Youtube/ChernobylChildren

Avec quelques collègues, Adi s’envole immédiatement pour l’Ukraine et la Biélorussie pour avoir une meilleure idée de ce qu’il est en train de se passer. Ce qu’ils découvrent une fois sur place leur glace le sang.

Youtube/ChernobylChildren

Les parents sont totalement dépassés par les soins nécessaires à apporter à leurs enfants sévèrement handicapés. Beaucoup d’enfants sont simplement laissés à l’orphelinat public dans l’espoir d’avoir un meilleur suivi. Adi et ses collègues recensent plus de 300 orphelinats remplis de milliers d’ “enfants de Tchernobyl”.

Les foyers manquent de personnel, d’argent, de médicaments et de nourriture.
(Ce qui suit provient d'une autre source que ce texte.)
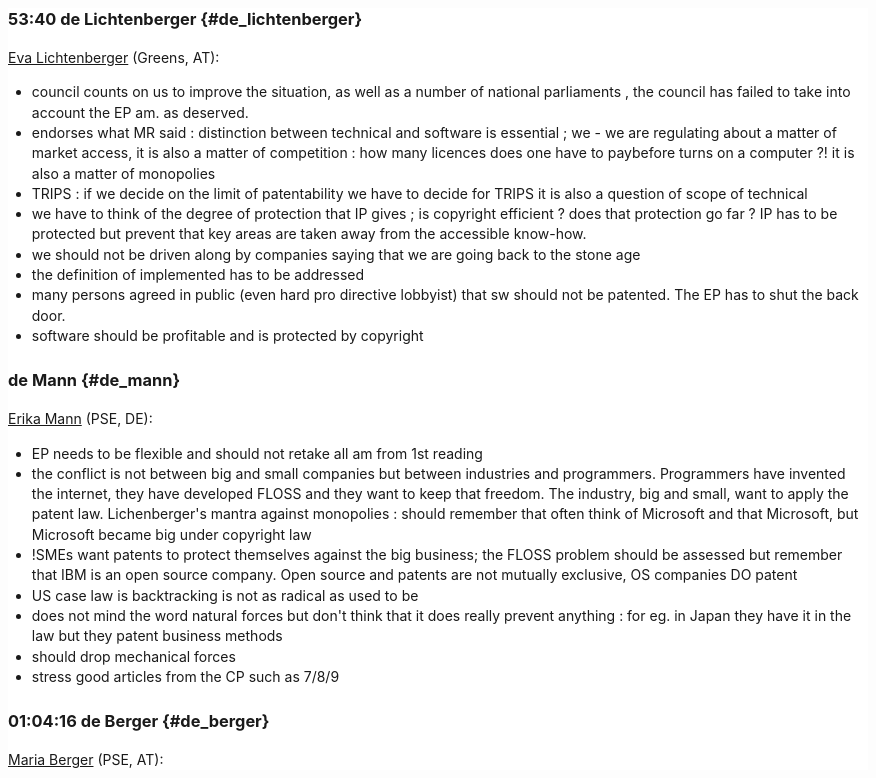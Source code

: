 ### 53:40 de Lichtenberger {#de_lichtenberger}

[ Eva Lichtenberger](EvaLichtenbergerEn "wikilink") (Greens, AT):

-   council counts on us to improve the situation, as well as a number
    of national parliaments , the council has failed to take into
    account the EP am. as deserved.
-   endorses what MR said : distinction between technical and software
    is essential ; we - we are regulating about a matter of market
    access, it is also a matter of competition : how many licences does
    one have to paybefore turns on a computer ?! it is also a matter of
    monopolies
-   TRIPS : if we decide on the limit of patentability we have to decide
    for TRIPS it is also a question of scope of technical
-   we have to think of the degree of protection that IP gives ; is
    copyright efficient ? does that protection go far ? IP has to be
    protected but prevent that key areas are taken away from the
    accessible know-how.
-   we should not be driven along by companies saying that we are going
    back to the stone age
-   the definition of implemented has to be addressed
-   many persons agreed in public (even hard pro directive lobbyist)
    that sw should not be patented. The EP has to shut the back door.
-   software should be profitable and is protected by copyright

### de Mann {#de_mann}

[ Erika Mann](ErikaMannEn "wikilink") (PSE, DE):

-   EP needs to be flexible and should not retake all am from 1st
    reading
-   the conflict is not between big and small companies but between
    industries and programmers. Programmers have invented the internet,
    they have developed FLOSS and they want to keep that freedom. The
    industry, big and small, want to apply the patent law.
    Lichenberger\'s mantra against monopolies : should remember that
    often think of Microsoft and that Microsoft, but Microsoft became
    big under copyright law
-   !SMEs want patents to protect themselves against the big business;
    the FLOSS problem should be assessed but remember that IBM is an
    open source company. Open source and patents are not mutually
    exclusive, OS companies DO patent
-   US case law is backtracking is not as radical as used to be
-   does not mind the word natural forces but don\'t think that it does
    really prevent anything : for eg. in Japan they have it in the law
    but they patent business methods
-   should drop mechanical forces
-   stress good articles from the CP such as 7/8/9

### 01:04:16 de Berger {#de_berger}

[ Maria Berger](MariaBergerEn "wikilink") (PSE, AT):
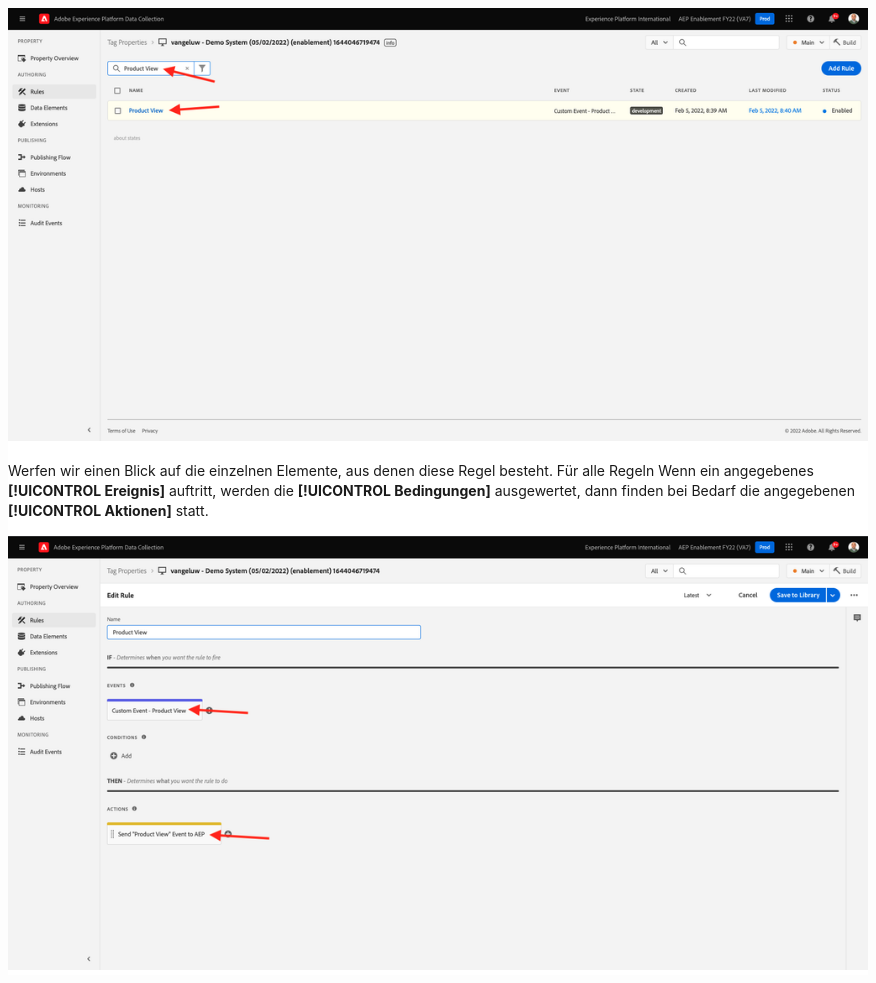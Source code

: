 ![Medien - Regelsuche für Artikelseiten](./images/rule1.png)

Werfen wir einen Blick auf die einzelnen Elemente, aus denen diese Regel besteht. Für alle Regeln Wenn ein angegebenes **[!UICONTROL Ereignis]** auftritt, werden die **[!UICONTROL Bedingungen]** ausgewertet, dann finden bei Bedarf die angegebenen **[!UICONTROL Aktionen]** statt.

![Medien - Regel für Artikelseiten](./images/rule2.png)
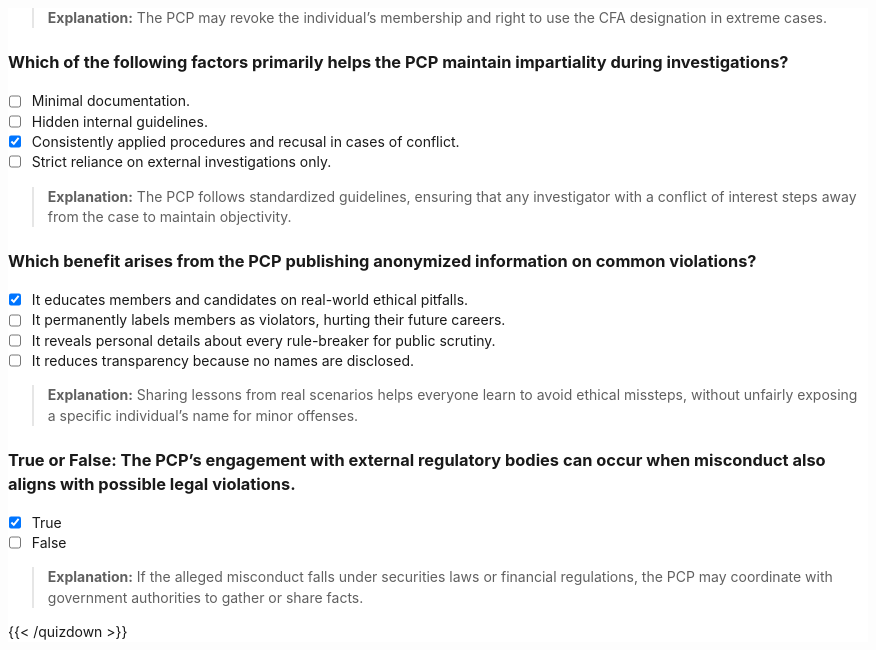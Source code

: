 > **Explanation:** The PCP may revoke the individual’s membership and right to use the CFA designation in extreme cases.

### Which of the following factors primarily helps the PCP maintain impartiality during investigations?
- [ ] Minimal documentation.  
- [ ] Hidden internal guidelines.  
- [x] Consistently applied procedures and recusal in cases of conflict.  
- [ ] Strict reliance on external investigations only.

> **Explanation:** The PCP follows standardized guidelines, ensuring that any investigator with a conflict of interest steps away from the case to maintain objectivity.

### Which benefit arises from the PCP publishing anonymized information on common violations?
- [x] It educates members and candidates on real-world ethical pitfalls.  
- [ ] It permanently labels members as violators, hurting their future careers.  
- [ ] It reveals personal details about every rule-breaker for public scrutiny.  
- [ ] It reduces transparency because no names are disclosed.

> **Explanation:** Sharing lessons from real scenarios helps everyone learn to avoid ethical missteps, without unfairly exposing a specific individual’s name for minor offenses.

### True or False: The PCP’s engagement with external regulatory bodies can occur when misconduct also aligns with possible legal violations.
- [x] True  
- [ ] False  

> **Explanation:** If the alleged misconduct falls under securities laws or financial regulations, the PCP may coordinate with government authorities to gather or share facts.

{{< /quizdown >}}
Et du fait de leur proximité avec la zone sinistrée, ils courent toujours un risque important à l’exposition des radiations.

Youtube/ChernobylChildren

Adi est tellement touchée par ce qu’elle voit qu’elle décide d’agir. Elle met en place un petit bureau à son domicile et commence à organiser un voyage “Reste et Récupération” pour quelques enfants de Tchernobyl avec l’aide de familles irlandaises. Peu après, elle fonde “Chernobyl Children International”, une organisation à but non lucratif pour aider encore plus d’enfants dans le besoin.

Youtube/ChernobylChildren

Depuis, l’organisation a considérablement grandi : rien qu’en Irlande, ils sont plus de 10 000 bénévoles et ont rapatrié plus de 22 000 enfants dans le pays pour leur offrir des soins médicaux. Chernobyl Children International a permis d’aider plus d’un million d’enfant ces 25 dernières années.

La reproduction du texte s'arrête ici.